On Sunday, I spent a little extra time getting ready for church. I straightened my hair and put on makeup. Straightening my hair is an usual occasion. I wear makeup rarely, maybe 4 times a month at most. Everly saw me pull out my makeup bag and came waltzing into the bathroom declaring she wanted some “nakeup,” too. I nonchalantly handed her a tube of white sparkly highlighter and she got to work swiping her cheeks with glitter. We don’t make a big deal out of makeup. I don’t vilify it. It’s just for fun and if she wants to pretend to be big like mommy for a little on Sunday, I don’t mind letting her play along and swipe her face with a wipe before we leave the house. To her, putting on makeup is just a glorified art project.
Her current favorite dress is her poofy red Christmas dress so we’ve worn it to church on several occasions. As a last request, she asked for “curlies” in her hair, something she’s never done, but seen me do a few times. I thought she may be old enough to finally sit still enough for me to curl her hair with the hot wand, and she did a great job.
Like all things exciting in Everly’s life, the final step is to show things off to daddy. We called down the stairs that Everly had something to show him and Nate walked over to the bottom of the staircase. Everly proceeded to glide down the stairs dramatically and saw her daddy waiting. She yelled for him to leave as she wanted to surprise him. She proceeded to cover her own face to keep the surprise alive until her grand reveal in the living room. Nate and I exchanged smiles as we watched Everly add her own set of pomp and circumstance to something as simple as getting dressed for church.
She made her way to the center of the living room, twirled in her red dress and declared, “Now I’m beautiful!”
Nate and I immediately corrected her. “Everly, you are ALWAYS beautiful. Makeup and clothes don’t make you beautiful. You are beautiful no matter what.”
We were kind of baffled where she got this idea. We tell her she is beautiful every single day. When she wakes up with messy bed head, when we’re playing outside and covered in dirt, when she’s splattered with paint. I am conscious not to talk about my body or appearance in front of her. When we exercise, I talk about how I like to see what my body can do and grow stronger. Feeling beautiful is something I struggle with and I have made a very conscious effort to help set Everly up with a positive attitude towards herself.
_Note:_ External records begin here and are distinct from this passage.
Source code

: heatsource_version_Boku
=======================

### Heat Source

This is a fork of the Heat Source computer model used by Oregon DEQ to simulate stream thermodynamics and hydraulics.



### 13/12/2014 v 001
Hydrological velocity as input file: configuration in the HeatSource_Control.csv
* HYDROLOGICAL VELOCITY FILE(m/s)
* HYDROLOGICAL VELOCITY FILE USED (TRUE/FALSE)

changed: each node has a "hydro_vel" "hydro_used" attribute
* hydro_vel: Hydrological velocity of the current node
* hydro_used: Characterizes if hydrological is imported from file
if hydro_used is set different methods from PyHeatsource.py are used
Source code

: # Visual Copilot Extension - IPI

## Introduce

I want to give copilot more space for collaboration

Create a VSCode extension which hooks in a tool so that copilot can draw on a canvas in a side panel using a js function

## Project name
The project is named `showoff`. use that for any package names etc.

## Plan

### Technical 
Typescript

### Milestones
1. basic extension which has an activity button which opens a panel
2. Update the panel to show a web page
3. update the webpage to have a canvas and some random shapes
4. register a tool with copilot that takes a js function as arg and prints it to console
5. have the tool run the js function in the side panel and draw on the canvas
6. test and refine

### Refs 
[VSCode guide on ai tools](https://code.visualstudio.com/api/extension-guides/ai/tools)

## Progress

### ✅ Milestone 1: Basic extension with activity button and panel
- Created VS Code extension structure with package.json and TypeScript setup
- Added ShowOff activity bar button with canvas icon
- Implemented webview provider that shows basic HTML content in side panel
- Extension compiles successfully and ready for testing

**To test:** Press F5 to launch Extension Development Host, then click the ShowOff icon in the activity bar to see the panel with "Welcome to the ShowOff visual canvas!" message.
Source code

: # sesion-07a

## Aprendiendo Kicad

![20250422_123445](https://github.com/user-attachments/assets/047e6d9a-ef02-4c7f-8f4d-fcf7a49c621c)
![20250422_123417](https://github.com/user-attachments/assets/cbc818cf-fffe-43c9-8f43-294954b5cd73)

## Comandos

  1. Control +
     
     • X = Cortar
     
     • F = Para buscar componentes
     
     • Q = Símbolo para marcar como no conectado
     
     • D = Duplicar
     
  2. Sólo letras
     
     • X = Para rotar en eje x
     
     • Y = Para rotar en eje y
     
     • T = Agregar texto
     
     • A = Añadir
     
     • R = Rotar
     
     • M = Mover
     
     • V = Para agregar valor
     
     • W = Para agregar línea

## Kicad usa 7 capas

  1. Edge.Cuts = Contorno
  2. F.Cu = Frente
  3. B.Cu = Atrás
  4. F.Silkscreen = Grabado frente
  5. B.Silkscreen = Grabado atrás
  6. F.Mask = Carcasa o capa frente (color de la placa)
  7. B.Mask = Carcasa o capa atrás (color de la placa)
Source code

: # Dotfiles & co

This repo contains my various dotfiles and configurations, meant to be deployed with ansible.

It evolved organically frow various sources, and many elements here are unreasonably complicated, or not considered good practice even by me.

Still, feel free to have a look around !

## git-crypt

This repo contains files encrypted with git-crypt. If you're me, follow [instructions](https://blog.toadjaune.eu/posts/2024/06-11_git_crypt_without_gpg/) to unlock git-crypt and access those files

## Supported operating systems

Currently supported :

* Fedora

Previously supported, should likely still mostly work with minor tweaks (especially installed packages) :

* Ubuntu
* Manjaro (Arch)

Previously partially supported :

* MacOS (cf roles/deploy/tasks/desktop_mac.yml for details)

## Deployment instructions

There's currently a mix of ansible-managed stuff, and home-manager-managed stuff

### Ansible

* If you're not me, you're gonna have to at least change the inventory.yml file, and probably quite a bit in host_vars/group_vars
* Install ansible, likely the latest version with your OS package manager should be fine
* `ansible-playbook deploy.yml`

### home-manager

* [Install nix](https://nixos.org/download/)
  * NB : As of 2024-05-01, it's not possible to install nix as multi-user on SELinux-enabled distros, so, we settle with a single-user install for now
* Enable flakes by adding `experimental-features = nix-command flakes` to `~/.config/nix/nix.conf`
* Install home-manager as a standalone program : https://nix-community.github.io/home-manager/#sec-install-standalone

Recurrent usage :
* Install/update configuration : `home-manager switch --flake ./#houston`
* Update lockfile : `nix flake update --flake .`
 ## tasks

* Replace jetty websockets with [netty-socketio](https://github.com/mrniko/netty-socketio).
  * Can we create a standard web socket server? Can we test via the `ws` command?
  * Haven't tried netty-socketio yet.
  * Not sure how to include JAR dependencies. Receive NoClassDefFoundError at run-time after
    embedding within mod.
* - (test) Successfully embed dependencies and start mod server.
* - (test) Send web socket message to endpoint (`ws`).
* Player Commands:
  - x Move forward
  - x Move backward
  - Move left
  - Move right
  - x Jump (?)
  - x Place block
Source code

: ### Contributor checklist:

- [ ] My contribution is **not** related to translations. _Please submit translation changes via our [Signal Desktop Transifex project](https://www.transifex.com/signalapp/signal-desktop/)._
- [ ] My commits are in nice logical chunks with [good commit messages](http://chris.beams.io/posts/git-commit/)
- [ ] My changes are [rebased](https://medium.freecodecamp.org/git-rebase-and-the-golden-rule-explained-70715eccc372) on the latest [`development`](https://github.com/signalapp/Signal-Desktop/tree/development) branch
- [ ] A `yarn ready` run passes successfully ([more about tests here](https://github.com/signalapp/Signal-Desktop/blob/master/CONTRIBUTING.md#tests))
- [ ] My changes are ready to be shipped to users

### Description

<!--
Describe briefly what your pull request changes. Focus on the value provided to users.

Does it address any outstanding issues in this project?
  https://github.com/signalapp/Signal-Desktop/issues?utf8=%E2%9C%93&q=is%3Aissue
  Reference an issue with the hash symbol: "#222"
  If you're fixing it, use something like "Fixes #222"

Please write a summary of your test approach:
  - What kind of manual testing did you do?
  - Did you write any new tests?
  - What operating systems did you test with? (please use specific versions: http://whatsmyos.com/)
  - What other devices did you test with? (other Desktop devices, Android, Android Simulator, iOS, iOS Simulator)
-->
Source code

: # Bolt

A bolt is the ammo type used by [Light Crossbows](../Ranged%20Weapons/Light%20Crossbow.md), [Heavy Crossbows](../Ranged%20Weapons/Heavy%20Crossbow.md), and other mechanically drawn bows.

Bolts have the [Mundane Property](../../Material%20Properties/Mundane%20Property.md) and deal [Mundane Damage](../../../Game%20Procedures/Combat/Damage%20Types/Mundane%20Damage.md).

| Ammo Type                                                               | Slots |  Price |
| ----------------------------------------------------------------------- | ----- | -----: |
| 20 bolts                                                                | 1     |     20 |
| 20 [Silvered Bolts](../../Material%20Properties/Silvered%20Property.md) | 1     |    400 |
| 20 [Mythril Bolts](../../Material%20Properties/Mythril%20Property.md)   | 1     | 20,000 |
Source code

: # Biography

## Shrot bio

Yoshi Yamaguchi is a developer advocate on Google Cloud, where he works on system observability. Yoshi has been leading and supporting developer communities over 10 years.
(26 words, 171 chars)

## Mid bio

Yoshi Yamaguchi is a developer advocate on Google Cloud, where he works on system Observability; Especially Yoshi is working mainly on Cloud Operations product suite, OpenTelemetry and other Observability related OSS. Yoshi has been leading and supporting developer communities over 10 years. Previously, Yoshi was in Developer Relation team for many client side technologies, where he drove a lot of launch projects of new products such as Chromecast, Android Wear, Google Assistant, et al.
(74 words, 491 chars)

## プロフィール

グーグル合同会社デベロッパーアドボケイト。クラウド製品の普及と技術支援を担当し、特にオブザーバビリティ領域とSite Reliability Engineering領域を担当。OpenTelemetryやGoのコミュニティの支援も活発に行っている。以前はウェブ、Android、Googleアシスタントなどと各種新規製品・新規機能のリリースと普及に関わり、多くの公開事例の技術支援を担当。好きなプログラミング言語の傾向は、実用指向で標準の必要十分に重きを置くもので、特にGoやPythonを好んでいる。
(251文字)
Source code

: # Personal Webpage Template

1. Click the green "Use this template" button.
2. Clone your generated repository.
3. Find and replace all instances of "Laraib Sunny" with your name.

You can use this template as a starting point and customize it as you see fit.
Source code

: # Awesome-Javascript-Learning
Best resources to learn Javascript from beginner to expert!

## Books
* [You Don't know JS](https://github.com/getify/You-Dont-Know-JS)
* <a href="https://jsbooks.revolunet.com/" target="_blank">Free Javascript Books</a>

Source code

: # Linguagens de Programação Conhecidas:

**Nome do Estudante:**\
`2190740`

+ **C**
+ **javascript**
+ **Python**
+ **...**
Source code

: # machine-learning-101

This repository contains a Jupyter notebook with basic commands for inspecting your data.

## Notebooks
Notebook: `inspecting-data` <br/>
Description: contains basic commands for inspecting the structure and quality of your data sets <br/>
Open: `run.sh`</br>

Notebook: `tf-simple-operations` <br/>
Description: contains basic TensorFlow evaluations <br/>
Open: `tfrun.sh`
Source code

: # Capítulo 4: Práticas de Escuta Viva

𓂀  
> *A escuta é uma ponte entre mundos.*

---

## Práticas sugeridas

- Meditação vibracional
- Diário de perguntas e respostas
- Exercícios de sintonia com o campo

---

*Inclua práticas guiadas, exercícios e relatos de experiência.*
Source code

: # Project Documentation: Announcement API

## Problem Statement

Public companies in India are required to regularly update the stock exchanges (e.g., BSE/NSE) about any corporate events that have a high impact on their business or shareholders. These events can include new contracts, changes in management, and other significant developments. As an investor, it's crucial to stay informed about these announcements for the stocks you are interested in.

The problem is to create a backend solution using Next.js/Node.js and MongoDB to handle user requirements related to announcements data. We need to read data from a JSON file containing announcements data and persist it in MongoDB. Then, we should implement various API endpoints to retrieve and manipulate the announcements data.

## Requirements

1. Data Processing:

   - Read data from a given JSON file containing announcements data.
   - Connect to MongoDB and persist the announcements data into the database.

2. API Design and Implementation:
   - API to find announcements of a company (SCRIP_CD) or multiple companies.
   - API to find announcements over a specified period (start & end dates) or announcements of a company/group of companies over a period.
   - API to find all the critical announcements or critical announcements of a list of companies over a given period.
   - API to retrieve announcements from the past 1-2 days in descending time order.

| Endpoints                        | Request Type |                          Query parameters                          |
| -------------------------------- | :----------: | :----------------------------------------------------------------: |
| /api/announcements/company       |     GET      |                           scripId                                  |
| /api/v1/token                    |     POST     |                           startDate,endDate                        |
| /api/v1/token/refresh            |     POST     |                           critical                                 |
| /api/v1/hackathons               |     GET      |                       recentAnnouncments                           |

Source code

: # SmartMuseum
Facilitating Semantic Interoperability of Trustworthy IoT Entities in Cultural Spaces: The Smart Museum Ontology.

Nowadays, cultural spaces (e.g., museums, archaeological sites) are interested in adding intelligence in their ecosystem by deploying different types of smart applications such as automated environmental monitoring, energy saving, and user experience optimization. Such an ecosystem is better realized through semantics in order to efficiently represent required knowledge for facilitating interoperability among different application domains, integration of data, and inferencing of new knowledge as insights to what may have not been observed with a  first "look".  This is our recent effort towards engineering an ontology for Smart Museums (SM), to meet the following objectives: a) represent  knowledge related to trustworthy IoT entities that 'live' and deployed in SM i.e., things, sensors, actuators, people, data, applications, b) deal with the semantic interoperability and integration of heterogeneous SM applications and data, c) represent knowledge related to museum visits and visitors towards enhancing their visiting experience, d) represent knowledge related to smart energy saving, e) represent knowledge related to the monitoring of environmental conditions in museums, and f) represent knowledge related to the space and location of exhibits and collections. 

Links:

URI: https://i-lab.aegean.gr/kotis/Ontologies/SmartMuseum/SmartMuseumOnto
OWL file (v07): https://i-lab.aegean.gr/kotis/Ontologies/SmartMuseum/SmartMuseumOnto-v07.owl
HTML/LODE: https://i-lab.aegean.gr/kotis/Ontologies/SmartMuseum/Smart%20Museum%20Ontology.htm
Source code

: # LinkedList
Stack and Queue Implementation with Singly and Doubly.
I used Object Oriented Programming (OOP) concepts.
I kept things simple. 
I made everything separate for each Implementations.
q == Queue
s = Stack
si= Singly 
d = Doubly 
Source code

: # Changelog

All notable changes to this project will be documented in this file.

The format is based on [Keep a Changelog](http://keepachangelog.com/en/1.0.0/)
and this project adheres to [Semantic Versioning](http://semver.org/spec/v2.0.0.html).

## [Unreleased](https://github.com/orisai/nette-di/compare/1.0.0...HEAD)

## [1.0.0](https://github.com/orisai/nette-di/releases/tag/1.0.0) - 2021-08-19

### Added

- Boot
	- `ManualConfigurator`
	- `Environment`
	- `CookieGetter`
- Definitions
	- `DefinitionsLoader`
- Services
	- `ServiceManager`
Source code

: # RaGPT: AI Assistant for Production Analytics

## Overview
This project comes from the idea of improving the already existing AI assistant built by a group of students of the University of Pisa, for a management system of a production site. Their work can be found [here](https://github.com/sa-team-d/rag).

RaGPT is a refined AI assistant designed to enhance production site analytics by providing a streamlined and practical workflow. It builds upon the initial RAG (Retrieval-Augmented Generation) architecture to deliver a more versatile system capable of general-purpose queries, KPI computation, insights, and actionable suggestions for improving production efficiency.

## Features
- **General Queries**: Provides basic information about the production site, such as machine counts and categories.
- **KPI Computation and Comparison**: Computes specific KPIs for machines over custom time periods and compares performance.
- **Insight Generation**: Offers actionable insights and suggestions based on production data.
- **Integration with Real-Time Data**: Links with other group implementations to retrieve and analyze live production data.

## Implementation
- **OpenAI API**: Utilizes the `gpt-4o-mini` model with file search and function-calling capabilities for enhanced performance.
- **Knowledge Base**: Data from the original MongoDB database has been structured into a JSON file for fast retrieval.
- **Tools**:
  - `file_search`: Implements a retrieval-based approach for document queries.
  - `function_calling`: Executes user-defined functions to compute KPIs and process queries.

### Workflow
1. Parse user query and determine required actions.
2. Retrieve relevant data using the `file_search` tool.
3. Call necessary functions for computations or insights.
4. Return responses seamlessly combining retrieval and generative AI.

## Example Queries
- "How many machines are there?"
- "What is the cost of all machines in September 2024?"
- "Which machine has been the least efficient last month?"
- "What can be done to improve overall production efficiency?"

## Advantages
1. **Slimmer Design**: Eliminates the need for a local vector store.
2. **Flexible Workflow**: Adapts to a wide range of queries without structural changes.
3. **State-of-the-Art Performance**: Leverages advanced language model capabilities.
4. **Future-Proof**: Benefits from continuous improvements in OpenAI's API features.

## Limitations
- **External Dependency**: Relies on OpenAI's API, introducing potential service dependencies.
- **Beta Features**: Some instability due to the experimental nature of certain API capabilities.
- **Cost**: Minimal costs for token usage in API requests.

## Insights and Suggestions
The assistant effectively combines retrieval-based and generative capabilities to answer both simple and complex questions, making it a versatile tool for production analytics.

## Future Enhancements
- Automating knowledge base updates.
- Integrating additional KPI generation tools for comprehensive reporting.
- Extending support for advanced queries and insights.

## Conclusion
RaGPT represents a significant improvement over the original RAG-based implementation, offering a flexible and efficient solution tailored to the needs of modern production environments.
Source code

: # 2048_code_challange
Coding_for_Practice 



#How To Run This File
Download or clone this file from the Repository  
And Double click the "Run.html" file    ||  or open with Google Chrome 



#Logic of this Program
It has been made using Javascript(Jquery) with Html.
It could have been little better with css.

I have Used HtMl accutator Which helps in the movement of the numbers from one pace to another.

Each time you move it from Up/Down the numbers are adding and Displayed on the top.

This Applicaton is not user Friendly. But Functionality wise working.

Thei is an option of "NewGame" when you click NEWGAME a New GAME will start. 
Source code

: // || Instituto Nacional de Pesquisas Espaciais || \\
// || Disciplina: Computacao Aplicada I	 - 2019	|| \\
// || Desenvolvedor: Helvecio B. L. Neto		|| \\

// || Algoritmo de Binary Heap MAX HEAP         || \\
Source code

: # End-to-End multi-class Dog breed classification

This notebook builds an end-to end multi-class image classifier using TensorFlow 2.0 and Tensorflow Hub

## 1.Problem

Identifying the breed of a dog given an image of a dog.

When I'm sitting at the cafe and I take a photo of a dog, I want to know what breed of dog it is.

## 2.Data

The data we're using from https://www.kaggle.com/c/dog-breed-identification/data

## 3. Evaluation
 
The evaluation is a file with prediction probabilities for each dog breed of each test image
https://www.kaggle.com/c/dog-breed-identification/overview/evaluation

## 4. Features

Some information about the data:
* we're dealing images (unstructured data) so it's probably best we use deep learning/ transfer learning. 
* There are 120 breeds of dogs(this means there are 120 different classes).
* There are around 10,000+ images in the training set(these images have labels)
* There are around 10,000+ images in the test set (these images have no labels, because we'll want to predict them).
We try not to focus on her beauty, but it’s hard because we are absolutely enthralled by her. The compliments we give out in spades are about how kind she is, what a great helper she is, how funny and silly she is, and how she loves learning new things.
And yet, she still told us “Now, I’m beautiful.”
But after thinking about it more, I can see how it happens. I know when she puts on a dress-up costume with fluffy layers of tulle, I let out a “Woo-wee! Look at you girlie girl!” The ladies at church fuss over a cute outfit. Every single check-out worker compliments her purple glasses. One of the first comments out of an aquaintances mouth is usually about her spunky pigtails.
She’s already learning that for some reason her appearance matters to other people.
Sunday morning was a strong reminder that the messages she hears at home need to be louder than the constant refrain she hears from others.